Why Did You Give It A Go? Well it's always interesting to see how shows like this are able to handle the transition from one state to another. The revived Roseanne never caught fire in the way the original did, so there's a certain morbid curiosity to see how well or otherwise the show would do without its creator being on board.
Is It Any Good? Well, the answer to the question, "how well can the series survive without it's primary creative force and principal character?" is, in fact, just fine. Better in absolutely every regard than the one revived season of Roseanne, The Conners stakes a strong case for Roseanne Barr's removal from the show on more than just racist grounds but on creative ones too. To a certain extent the removal of Roseanne from the show gives a little more breathing space to the other characters, which helps to explain why this feels a bit more satisfying. Never exactly underpopulated, Roseanne's revived series had so many characters in it that almost none of them had enough time spent on them to make them engaging, but by freeing up time not having to deal with clumsy social or political commentary everyone gets to spend a little longer in their own stories and it makes the show immediately more interesting. Goodman in particular seems much more energised here than the dejected slump of a performance he turned in last time out, and is far more watchable and entertaining here. That's important because the rest of the cast feed off his improved performance and are all better as well. Extra time spent with Laurie Metcalf or Sara Gilbert is never a bad thing, but it's so much more fun to watch them when their talents are being properly used, and here they absolutely are - not just in comedy but on the more dramatic side too, with Metcalf in particular working great with Goodman to deliver on the show's more serious side. Equally the show doesn't abandon it's commitment to dealing with social or socio-political issues, but they're handled more low-key and as such integrate much more successfully into the show. But saying that there's a lightness of touch to The Conners that was sorely lacking in the last season of Roseanne and it just makes everything so much more entertaining than it was last time out. It's a sad thing when the removal of the primary creative force in something actively ends up improving the final product but here, at least, that is absolutely the case.
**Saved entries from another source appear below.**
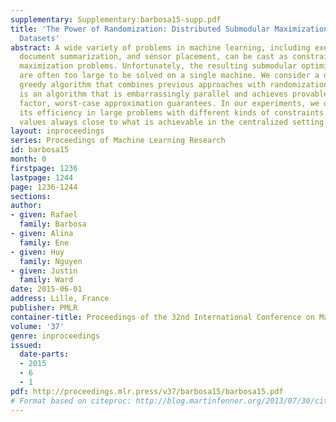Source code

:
 ```yaml
---
supplementary: Supplementary:barbosa15-supp.pdf
title: 'The Power of Randomization: Distributed Submodular Maximization on Massive
  Datasets'
abstract: A wide variety of problems in machine learning, including exemplar clustering,
  document summarization, and sensor placement, can be cast as constrained submodular
  maximization problems. Unfortunately, the resulting submodular optimization problems
  are often too large to be solved on a single machine. We consider a distributed,
  greedy algorithm that combines previous approaches with randomization. The result
  is an algorithm that is embarrassingly parallel and achieves provable, constant
  factor, worst-case approximation guarantees. In our experiments, we demonstrate
  its efficiency in large problems with different kinds of constraints with objective
  values always close to what is achievable in the centralized setting.
layout: inproceedings
series: Proceedings of Machine Learning Research
id: barbosa15
month: 0
firstpage: 1236
lastpage: 1244
page: 1236-1244
sections: 
author:
- given: Rafael
  family: Barbosa
- given: Alina
  family: Ene
- given: Huy
  family: Nguyen
- given: Justin
  family: Ward
date: 2015-06-01
address: Lille, France
publisher: PMLR
container-title: Proceedings of the 32nd International Conference on Machine Learning
volume: '37'
genre: inproceedings
issued:
  date-parts:
  - 2015
  - 6
  - 1
pdf: http://proceedings.mlr.press/v37/barbosa15/barbosa15.pdf
# Format based on citeproc: http://blog.martinfenner.org/2013/07/30/citeproc-yaml-for-bibliographies/
---
```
How Many Episodes Did You Watch? All of them, but unlike Roseanne it never felt like an obligation.
Would You Recommend It? For anyone who was hoping for Roseanne's return to be as good as the original but felt let down by it, absolutely. In terms of both performance and tone this feels much more akin to the original show, not subtle but able to walk the line between comedy and the difficult situations the characters find themselves in. I don't want to overstate things - this is still a slightly-above-average comedy that still has a fair distance to go to reach "compelling" but the progress over just one season at least suggests there's a chance it might get there. The improved dramatic heft helps a lot here too - Roseanne's death by misjudging a dose of medication links back successfully to the last season of Roseanne and gives John Goodman the chance to do some proper fury acting, but it's handled with much more care and nuance than the clumsy "America has an opiates problem!" protheltizing we got last time out. Issues of pregnancy, fertility and adoption (by a lesbian couple) help to keep a female-centric aspect to much of the drama too, retaining a core element of the original show. But this is, in the end, a comedy show and that's where it stands or falls - and here it stands. This iteration of the show is less inclined to go for zingers or "joke-canned laughter-joke" but will allow actual stories to play out over an episode and derive the humour from that. Of course there are some zingers or "joke-canned laughter-joke" moments as well, but they're less common and as a result the comedy feels much more relaxed and, well, genuine. Again, while this isn't yet close to being can't-miss-it comedy it's also become an easy show to recommend and, mercifully, an easy one to watch.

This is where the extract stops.